::: Data section :::

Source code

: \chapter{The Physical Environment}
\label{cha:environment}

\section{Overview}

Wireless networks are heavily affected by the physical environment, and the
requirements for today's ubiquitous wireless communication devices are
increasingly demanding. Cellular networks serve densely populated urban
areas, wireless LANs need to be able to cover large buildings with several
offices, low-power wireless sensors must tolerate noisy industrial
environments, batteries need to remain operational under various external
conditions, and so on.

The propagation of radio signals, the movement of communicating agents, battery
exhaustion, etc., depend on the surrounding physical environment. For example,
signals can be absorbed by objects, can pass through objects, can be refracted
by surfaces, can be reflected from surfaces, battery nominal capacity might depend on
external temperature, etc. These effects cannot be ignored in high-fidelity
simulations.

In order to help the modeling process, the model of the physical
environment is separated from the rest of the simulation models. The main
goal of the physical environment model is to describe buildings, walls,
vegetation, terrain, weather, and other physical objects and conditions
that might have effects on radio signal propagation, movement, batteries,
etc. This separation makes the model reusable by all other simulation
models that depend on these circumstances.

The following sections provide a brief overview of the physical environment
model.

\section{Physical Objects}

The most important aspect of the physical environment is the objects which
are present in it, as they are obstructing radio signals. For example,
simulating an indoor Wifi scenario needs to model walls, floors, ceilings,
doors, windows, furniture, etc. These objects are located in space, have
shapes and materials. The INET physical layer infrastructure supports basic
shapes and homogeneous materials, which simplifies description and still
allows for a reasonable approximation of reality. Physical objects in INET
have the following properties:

:::

_About this task_
What lines in the material include the string "materials"? Pull each one out.

_Response area_
shapes and materials. The INET physical layer infrastructure supports basic
shapes and homogeneous materials, which simplifies description and still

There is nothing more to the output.